[Dataset]

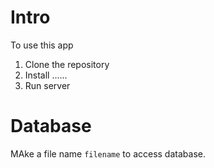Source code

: # Intro

To use this app

1. Clone the repository
2. Install ......
3. Run server

# Database

MAke a file name ` filename ` to access database.
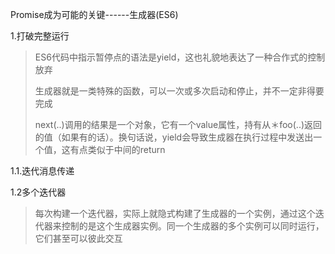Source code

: Promise成为可能的关键------生成器(ES6)

1.打破完整运行

> ES6代码中指示暂停点的语法是yield，这也礼貌地表达了一种合作式的控制放弃
>
> 生成器就是一类特殊的函数，可以一次或多次启动和停止，并不一定非得要完成
>
> next(..)调用的结果是一个对象，它有一个value属性，持有从＊foo(..)返回的值（如果有的话）。换句话说，yield会导致生成器在执行过程中发送出一个值，这有点类似于中间的return

1.1.迭代消息传递



1.2多个迭代器

> 每次构建一个迭代器，实际上就隐式构建了生成器的一个实例，通过这个迭代器来控制的是这个生成器实例。同一个生成器的多个实例可以同时运行，它们甚至可以彼此交互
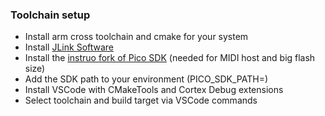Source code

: ### Toolchain setup
 - Install arm cross toolchain and cmake for your system
 - Install [JLink Software](https://www.segger.com/downloads/jlink/)
 - Install the [instruo fork of Pico SDK](https://github.com/InstruoModular/pico-sdk/tree/instruo-pico-sdk) (needed for MIDI host and big flash size)
 - Add the SDK path to your environment (PICO_SDK_PATH=<path-of-sdk>)
 - Install VSCode with CMakeTools and Cortex Debug extensions
 - Select toolchain and build target via VSCode commands
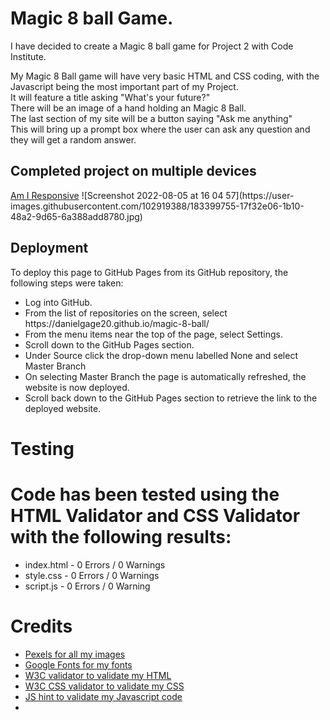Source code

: <h1>Magic 8 ball Game.</h1>

<p>I have decided to create a Magic 8 ball game for Project 2 with Code Institute.</p>

<p>My Magic 8 Ball game will have very basic HTML and CSS coding, with the Javascript being the most important part of my Project.<br>
It will feature a title asking "What's your future?"<br>
There will be an image of a hand holding an Magic 8 Ball.<br>
The last section of my site will be a button saying "Ask me anything"<br>
This will bring up a prompt box where the user can ask any question and they will get a random answer.</p>

<h2>Completed project on multiple devices</h2>
<a href="https://ui.dev/amiresponsive" target="_blank"> Am I Responsive</a>
![Screenshot 2022-08-05 at 16 04 57](https://user-images.githubusercontent.com/102919388/183399755-17f32e06-1b10-48a2-9d65-6a388add8780.jpg)




<h2>Deployment</h2>
<p>To deploy this page to GitHub Pages from its GitHub repository, the following steps were taken:</p>
<ul>
  <li>Log into GitHub.</li>
  <li>From the list of repositories on the screen, select https://danielgage20.github.io/magic-8-ball/</li>
  <li>From the menu items near the top of the page, select Settings.</li>
  <li>Scroll down to the GitHub Pages section.</li>
  <li>Under Source click the drop-down menu labelled None and select Master Branch</li>
  <li>On selecting Master Branch the page is automatically refreshed, the website is now deployed.</li>
  <li>Scroll back down to the GitHub Pages section to retrieve the link to the deployed website.</li>
  </ul>
  
  <h1>Testing</h1>
  
 <h1>Code has been tested using the HTML Validator and CSS Validator with the following results:</h1>
<ul>
<li>index.html - 0 Errors / 0 Warnings</li>
 <li>style.css - 0 Errors / 0 Warnings</li>
  <li>script.js - 0 Errors / 0 Warning</li>
  </ul>

  
  <h1> Credits</h1>
  <ul>
  <li><a href="https://www.pexels.com/" target="_blank"> Pexels for all my images</a></li>
  <li><a href="https://fonts.google.com/" target="_blank"> Google Fonts for my fonts</a></li>
  <li><a href="https://validator.w3.org/" target="_blank"> W3C validator to validate my HTML</a></li>
  <li><a href="https://jigsaw.w3.org/css-validator/" target="_blank"> W3C CSS validator to validate my CSS</a></li>
  <li><a href="https://jshint.com/" target="_blank"> JS hint to validate my Javascript code</a><li>
  </ul>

[/Dataset]

What the exercise asks: Show the lines above with "validate".

Result of this task:
  <li><a href="https://validator.w3.org/" target="_blank"> W3C validator to validate my HTML</a></li>
  <li><a href="https://jigsaw.w3.org/css-validator/" target="_blank"> W3C CSS validator to validate my CSS</a></li>
  <li><a href="https://jshint.com/" target="_blank"> JS hint to validate my Javascript code</a><li>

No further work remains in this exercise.